Multi-scale assessment and simulation of sediment biogeochemical cycles in coastal areas: implications for ecosystem functioning and provision of services

Abstract

Marine coastal sediments and associated communities provide benefits to humans through natural processes such as nitrate removal via denitrification (prevention or mitigation of eutrophication), burial of toxic substances (pollution control), and sediment stabilization (coastal protection). However, sediments can also have negative impacts on the environment, for example throughout the production of toxic hydrogen sulfide, and emission of greenhouse gases (CH4, N2O). Understanding sediment biogeochemical cycles in coastal areas and responses to natural and anthropogenic forcing can provide important insight into the functioning of marine coastal ecosystems, as well as tools to manage positive (desired) and negative (undesired) interactions with human systems. This thesis aimed to explore the linkages and interactions among biological, geochemical and human systems in coastal sediments at sub-seasonal and meter to kilometer scales. Two major projects were conducted. The first project focused on understanding (Chapter 2) and predicting (Chapter 3) the patterns of, and controls on the C and N cycling in sediments of two shallow coastal systems of Nova Scotia, Canada. The second project focused on the study of aquaculture – sediment interactions, particularly, on the modeling and prediction of the deposition, degradation, and accumulation of organic wastes in sediments underlying fish farm cages (Chapter 4).

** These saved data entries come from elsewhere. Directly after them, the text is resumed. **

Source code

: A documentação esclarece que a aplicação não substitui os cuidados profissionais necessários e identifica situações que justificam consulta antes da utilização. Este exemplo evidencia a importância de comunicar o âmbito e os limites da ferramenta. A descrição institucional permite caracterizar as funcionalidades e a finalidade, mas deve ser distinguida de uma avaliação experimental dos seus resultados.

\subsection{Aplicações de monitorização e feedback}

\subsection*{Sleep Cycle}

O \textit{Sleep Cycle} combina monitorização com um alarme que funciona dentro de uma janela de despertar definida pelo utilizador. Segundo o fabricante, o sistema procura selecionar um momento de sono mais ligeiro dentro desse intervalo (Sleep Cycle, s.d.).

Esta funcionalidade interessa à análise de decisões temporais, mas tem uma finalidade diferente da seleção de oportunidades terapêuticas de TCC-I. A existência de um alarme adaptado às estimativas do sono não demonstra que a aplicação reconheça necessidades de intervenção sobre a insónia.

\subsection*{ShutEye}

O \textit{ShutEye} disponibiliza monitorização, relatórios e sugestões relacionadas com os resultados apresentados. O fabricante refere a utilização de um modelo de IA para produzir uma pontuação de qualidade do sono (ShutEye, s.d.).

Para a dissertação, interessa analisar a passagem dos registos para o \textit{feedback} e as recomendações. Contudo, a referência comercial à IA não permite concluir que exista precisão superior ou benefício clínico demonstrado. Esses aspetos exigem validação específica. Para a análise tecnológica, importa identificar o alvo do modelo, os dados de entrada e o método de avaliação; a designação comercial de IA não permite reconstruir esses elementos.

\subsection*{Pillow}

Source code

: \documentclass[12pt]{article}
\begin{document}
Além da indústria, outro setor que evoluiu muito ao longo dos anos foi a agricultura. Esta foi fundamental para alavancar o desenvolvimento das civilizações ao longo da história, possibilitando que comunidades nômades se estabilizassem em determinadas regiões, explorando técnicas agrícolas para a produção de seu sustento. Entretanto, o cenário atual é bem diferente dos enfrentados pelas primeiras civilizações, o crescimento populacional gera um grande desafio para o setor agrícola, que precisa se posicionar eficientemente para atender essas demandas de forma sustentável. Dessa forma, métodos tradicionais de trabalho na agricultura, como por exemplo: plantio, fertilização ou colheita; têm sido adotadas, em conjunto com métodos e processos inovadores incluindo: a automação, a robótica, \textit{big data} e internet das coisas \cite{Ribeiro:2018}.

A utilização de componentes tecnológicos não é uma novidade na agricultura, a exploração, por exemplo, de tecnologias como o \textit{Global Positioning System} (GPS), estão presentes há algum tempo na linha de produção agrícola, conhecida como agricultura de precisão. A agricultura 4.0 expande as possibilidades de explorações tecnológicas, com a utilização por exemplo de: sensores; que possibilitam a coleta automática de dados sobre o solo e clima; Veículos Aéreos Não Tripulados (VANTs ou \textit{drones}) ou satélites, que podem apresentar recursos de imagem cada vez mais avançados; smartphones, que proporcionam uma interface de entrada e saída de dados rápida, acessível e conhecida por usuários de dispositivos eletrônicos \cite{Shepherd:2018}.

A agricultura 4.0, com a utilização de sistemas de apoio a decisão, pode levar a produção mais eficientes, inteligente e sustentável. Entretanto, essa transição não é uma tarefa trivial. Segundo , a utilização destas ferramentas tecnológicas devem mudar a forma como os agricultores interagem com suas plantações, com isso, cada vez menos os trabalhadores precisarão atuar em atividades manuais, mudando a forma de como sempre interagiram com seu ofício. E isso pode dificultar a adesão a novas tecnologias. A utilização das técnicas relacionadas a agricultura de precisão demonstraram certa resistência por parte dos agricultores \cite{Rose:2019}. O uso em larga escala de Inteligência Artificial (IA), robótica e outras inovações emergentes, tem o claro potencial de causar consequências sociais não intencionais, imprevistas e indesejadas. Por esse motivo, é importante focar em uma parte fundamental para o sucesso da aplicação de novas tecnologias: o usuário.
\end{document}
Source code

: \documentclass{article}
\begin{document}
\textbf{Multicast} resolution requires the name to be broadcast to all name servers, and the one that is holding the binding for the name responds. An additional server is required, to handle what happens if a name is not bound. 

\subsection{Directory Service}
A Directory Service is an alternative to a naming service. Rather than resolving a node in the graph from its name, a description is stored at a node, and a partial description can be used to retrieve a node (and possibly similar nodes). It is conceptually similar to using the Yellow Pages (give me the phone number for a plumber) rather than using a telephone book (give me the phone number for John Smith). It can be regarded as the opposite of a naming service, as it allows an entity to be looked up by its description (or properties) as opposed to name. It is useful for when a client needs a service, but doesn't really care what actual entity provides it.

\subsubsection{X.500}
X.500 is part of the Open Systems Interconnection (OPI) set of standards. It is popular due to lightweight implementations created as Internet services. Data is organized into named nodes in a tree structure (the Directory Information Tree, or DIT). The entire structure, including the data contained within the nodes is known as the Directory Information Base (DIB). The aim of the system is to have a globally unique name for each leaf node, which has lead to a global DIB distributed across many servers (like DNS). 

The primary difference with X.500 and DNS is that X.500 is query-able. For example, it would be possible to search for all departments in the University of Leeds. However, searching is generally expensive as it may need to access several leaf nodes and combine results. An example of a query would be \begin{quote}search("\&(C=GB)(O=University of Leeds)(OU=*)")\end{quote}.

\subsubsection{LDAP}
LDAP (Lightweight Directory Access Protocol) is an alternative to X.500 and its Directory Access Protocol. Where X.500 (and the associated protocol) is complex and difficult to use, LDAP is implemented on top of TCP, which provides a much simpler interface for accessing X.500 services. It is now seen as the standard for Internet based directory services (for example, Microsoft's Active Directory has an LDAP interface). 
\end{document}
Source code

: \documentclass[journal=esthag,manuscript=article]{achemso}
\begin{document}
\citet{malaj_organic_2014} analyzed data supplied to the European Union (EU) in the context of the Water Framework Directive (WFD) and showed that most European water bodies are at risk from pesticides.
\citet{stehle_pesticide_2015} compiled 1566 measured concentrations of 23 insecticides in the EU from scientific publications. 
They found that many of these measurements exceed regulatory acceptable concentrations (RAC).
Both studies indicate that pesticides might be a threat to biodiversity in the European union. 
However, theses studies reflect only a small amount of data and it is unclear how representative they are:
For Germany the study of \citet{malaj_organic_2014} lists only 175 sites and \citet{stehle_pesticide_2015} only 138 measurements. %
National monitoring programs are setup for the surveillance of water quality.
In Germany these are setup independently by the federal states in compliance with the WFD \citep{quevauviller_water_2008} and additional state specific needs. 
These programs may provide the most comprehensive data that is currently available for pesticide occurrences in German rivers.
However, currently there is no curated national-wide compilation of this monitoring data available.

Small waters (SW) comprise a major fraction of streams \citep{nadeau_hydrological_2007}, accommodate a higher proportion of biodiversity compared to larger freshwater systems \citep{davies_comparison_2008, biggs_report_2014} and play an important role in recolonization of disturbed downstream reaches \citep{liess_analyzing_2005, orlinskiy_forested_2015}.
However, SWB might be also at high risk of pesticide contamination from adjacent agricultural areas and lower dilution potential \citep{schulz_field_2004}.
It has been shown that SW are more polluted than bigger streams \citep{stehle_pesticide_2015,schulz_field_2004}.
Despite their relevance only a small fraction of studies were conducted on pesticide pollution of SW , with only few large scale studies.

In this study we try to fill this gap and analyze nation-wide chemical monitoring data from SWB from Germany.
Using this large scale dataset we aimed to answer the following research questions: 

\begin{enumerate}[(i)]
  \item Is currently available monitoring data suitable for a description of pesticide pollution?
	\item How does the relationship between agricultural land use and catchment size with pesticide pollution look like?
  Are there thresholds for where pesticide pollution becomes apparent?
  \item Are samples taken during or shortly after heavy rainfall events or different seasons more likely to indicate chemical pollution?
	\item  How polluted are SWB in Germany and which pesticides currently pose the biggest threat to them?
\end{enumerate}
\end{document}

The integration of statistical and deterministic modeling, field and laboratory observations, and benthic habitat mapping provided a means to study benthic processes at multiple spatial scales. Results of Chapter 3 and 4 highlight the important role of habitat diversity and sediment-biological interactions (e.g., autotrophic activity) on diagenetic processes in coastal sediments. Chapter 4 provided new conceptual and modeling tools to manage aquaculture-sediment interactions in coastal areas.